Assignment
Repeat the records exactly, so that each line matches the original.

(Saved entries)

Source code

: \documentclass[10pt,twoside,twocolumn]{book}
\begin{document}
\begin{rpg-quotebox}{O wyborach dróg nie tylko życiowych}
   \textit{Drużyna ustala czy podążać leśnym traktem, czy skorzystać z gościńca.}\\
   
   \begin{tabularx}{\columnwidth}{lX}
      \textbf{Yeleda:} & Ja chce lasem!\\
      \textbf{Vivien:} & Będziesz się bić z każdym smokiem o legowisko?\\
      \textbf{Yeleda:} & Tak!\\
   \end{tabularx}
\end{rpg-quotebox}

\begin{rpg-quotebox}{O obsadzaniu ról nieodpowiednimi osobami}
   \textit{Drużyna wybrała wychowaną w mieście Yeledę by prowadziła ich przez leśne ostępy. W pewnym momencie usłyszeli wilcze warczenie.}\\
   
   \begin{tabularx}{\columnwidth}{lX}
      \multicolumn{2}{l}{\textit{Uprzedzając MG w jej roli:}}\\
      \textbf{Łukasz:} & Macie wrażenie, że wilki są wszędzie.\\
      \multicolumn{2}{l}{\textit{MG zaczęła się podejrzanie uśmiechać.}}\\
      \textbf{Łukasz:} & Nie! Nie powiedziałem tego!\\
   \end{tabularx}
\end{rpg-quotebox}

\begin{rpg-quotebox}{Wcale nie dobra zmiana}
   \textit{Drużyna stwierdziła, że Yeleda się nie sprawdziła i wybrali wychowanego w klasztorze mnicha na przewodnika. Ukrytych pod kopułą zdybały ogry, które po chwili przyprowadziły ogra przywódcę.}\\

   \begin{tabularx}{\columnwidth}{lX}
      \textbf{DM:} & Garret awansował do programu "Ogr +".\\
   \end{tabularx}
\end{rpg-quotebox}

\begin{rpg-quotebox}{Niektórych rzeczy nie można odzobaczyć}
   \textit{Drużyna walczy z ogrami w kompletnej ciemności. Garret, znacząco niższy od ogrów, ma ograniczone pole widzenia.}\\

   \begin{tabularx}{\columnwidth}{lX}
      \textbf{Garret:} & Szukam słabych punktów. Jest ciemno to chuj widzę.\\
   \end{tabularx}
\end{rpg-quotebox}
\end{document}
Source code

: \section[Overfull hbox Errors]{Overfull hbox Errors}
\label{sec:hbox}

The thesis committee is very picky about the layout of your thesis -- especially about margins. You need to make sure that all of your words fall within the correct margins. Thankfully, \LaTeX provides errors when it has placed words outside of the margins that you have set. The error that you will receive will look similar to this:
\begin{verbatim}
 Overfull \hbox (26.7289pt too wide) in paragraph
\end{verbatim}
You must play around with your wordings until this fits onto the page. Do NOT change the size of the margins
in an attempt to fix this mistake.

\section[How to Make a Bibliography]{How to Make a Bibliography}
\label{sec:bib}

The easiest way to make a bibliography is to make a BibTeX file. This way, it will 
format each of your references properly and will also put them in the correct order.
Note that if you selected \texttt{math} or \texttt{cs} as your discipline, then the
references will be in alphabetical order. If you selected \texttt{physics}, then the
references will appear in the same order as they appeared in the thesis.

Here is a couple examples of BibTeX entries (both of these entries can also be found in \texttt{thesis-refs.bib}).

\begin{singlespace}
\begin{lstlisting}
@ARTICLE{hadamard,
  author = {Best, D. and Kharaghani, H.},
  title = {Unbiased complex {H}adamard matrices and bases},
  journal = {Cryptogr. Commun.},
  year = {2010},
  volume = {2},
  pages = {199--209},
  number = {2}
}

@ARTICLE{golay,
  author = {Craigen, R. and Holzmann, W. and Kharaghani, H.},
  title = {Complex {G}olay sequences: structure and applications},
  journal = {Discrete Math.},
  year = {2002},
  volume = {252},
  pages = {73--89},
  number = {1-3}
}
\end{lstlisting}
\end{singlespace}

Exercise output
Source code

: \documentclass[10pt,twoside,twocolumn]{book}
\begin{document}
\begin{rpg-quotebox}{O wyborach dróg nie tylko życiowych}
   \textit{Drużyna ustala czy podążać leśnym traktem, czy skorzystać z gościńca.}\\
   
   \begin{tabularx}{\columnwidth}{lX}
      \textbf{Yeleda:} & Ja chce lasem!\\
      \textbf{Vivien:} & Będziesz się bić z każdym smokiem o legowisko?\\
      \textbf{Yeleda:} & Tak!\\
   \end{tabularx}
\end{rpg-quotebox}

\begin{rpg-quotebox}{O obsadzaniu ról nieodpowiednimi osobami}
   \textit{Drużyna wybrała wychowaną w mieście Yeledę by prowadziła ich przez leśne ostępy. W pewnym momencie usłyszeli wilcze warczenie.}\\
   
   \begin{tabularx}{\columnwidth}{lX}
      \multicolumn{2}{l}{\textit{Uprzedzając MG w jej roli:}}\\
      \textbf{Łukasz:} & Macie wrażenie, że wilki są wszędzie.\\
      \multicolumn{2}{l}{\textit{MG zaczęła się podejrzanie uśmiechać.}}\\
      \textbf{Łukasz:} & Nie! Nie powiedziałem tego!\\
   \end{tabularx}
\end{rpg-quotebox}

\begin{rpg-quotebox}{Wcale nie dobra zmiana}
   \textit{Drużyna stwierdziła, że Yeleda się nie sprawdziła i wybrali wychowanego w klasztorze mnicha na przewodnika. Ukrytych pod kopułą zdybały ogry, które po chwili przyprowadziły ogra przywódcę.}\\

   \begin{tabularx}{\columnwidth}{lX}
      \textbf{DM:} & Garret awansował do programu "Ogr +".\\
   \end{tabularx}
\end{rpg-quotebox}

\begin{rpg-quotebox}{Niektórych rzeczy nie można odzobaczyć}
   \textit{Drużyna walczy z ogrami w kompletnej ciemności. Garret, znacząco niższy od ogrów, ma ograniczone pole widzenia.}\\

   \begin{tabularx}{\columnwidth}{lX}
      \textbf{Garret:} & Szukam słabych punktów. Jest ciemno to chuj widzę.\\
   \end{tabularx}
\end{rpg-quotebox}
\end{document}
Source code

: \section[Overfull hbox Errors]{Overfull hbox Errors}
\label{sec:hbox}

The thesis committee is very picky about the layout of your thesis -- especially about margins. You need to make sure that all of your words fall within the correct margins. Thankfully, \LaTeX provides errors when it has placed words outside of the margins that you have set. The error that you will receive will look similar to this:
\begin{verbatim}
 Overfull \hbox (26.7289pt too wide) in paragraph
\end{verbatim}
You must play around with your wordings until this fits onto the page. Do NOT change the size of the margins
in an attempt to fix this mistake.

\section[How to Make a Bibliography]{How to Make a Bibliography}
\label{sec:bib}

The easiest way to make a bibliography is to make a BibTeX file. This way, it will 
format each of your references properly and will also put them in the correct order.
Note that if you selected \texttt{math} or \texttt{cs} as your discipline, then the
references will be in alphabetical order. If you selected \texttt{physics}, then the
references will appear in the same order as they appeared in the thesis.

Here is a couple examples of BibTeX entries (both of these entries can also be found in \texttt{thesis-refs.bib}).

\begin{singlespace}
\begin{lstlisting}
@ARTICLE{hadamard,
  author = {Best, D. and Kharaghani, H.},
  title = {Unbiased complex {H}adamard matrices and bases},
  journal = {Cryptogr. Commun.},
  year = {2010},
  volume = {2},
  pages = {199--209},
  number = {2}
}

@ARTICLE{golay,
  author = {Craigen, R. and Holzmann, W. and Kharaghani, H.},
  title = {Complex {G}olay sequences: structure and applications},
  journal = {Discrete Math.},
  year = {2002},
  volume = {252},
  pages = {73--89},
  number = {1-3}
}
\end{lstlisting}
\end{singlespace}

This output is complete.